For splitboarding, I ride Jones Snowboards: Ultracraft 156, Solution 161 and storm chaser 152. Sometimes I also use the Ultra Solution if needed for high speed riding.
For bindings: I ride Spark R&D Arc pro for more mellow and surfy terrain and Surge Pro when I hope to ride fast.
– Do you think there’s still room for improvement when it comes to gear, or have we reached the highest peak when it comes to equipment?
Oh there is always room for improvement, especially in splitboarding. this is a very engneering type of snowboard lifestyle and you will always find new ways to improve things. It can be as small as changing a new type of screw into a product which could ultimately make it more stable or better to ride.
-We are asking you this, in a way, because of the new hard boot hype. What’s your take on this debate?
I think hard boots are a good thing for the industry and open mindness for the sport. The debate in my opinion is useless. You use what you like and you use them for a purpose that fills your goals during the days you are out there. It is also hard for me to say how good they are for riding because I have not been testing them but for sure I’m thinking about doing that with aim to use them for long spring days in the mountains when you are moving a lot in ski mode and climbing.

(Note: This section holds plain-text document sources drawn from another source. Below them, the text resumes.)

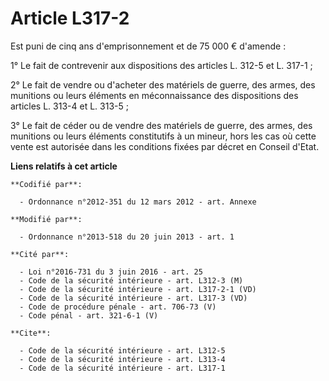 # Article L317-2

Est puni de cinq ans d'emprisonnement et de 75 000 € d'amende : 

1° Le fait de contrevenir aux dispositions des articles L. 312-5 et L. 317-1 ; 

2° Le fait de vendre ou d'acheter des matériels de guerre, des armes, des munitions ou leurs éléments en méconnaissance des
dispositions des articles L. 313-4 et L. 313-5 ; 

3° Le fait de céder ou de vendre des matériels de guerre, des armes, des munitions ou leurs éléments constitutifs à un
mineur, hors les cas où cette vente est autorisée dans les conditions fixées par décret en Conseil d'Etat.

**Liens relatifs à cet article**

	**Codifié par**:

	  - Ordonnance n°2012-351 du 12 mars 2012 - art. Annexe

	**Modifié par**:

	  - Ordonnance n°2013-518 du 20 juin 2013 - art. 1

	**Cité par**:

	  - Loi n°2016-731 du 3 juin 2016 - art. 25
	  - Code de la sécurité intérieure - art. L312-3 (M)
	  - Code de la sécurité intérieure - art. L317-2-1 (VD)
	  - Code de la sécurité intérieure - art. L317-3 (VD)
	  - Code de procédure pénale - art. 706-73 (V)
	  - Code pénal - art. 321-6-1 (V)

	**Cite**:

	  - Code de la sécurité intérieure - art. L312-5
	  - Code de la sécurité intérieure - art. L313-4
	  - Code de la sécurité intérieure - art. L317-1
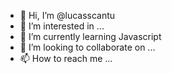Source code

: - 👋 Hi, I’m @lucasscantu
- 👀 I’m interested in ...
- 🌱 I’m currently learning Javascript 
- 💞️ I’m looking to collaborate on ...
- 📫 How to reach me ...

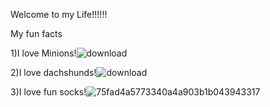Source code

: Welcome to my Life!!!!!!

My fun facts

1)I love Minions!![download](https://user-images.githubusercontent.com/105660327/236893656-fa5f3384-6bb2-4b72-8c71-86a85e76d680.jpg)





2)I love dachshunds!![download](https://user-images.githubusercontent.com/105660327/236893942-bb19b59e-3139-4b2b-8ec2-b20bfff8b8b0.jpg)





3)I love fun socks!![75fad4a5773340a4a903b1b043943317](https://user-images.githubusercontent.com/105660327/236893620-66ee3bb9-9124-4b68-9dfb-ff571f0c1f10.jpg)


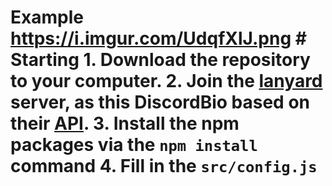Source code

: # Example https://i.imgur.com/UdqfXlJ.png # Starting 1. Download the repository to your computer. 2. Join the [lanyard](https://discord.gg/lanyard) server, as this DiscordBio based on their [API](https://github.com/phineas/lanyard). 3. Install the npm packages via the `npm install` command 4. Fill in the `src/config.js`
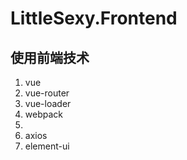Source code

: # LittleSexy.Frontend
## 使用前端技术
1. vue
2. vue-router
3. vue-loader
4. webpack
5. 
6. axios
7. element-ui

If there is one thing that makes this a bit hard for consumers point of view it’s the price. For the best hardboots, you must invest a lot and still might have to modify them a lot. So for boots this is a big investment if you just go riding for a few weeks a year. But for a die hard splitboarder and mountain person this is a great add! Of course if they work, you might have a pair of boots for the rest of your life and then that is also a good call in the long term.
-Finally, which areas would you recommend to our readers eager to travel to the Arctic Circle on a splitboarding mission?
Well, Norway is easy to enjoy. Big mountains and awesome views. For the real experience in the highlands, I recommend Swedish Lapland. it’s more remote and has more opportunities to really feel the expedition feel! In Finland you will find rather fun days out in trees so pick your spot according to what you like!
Thanks a lot for your time Antti.
And we couldn’t agree more: Splitboarding is the best thing that has happened to snowboarding in a long time!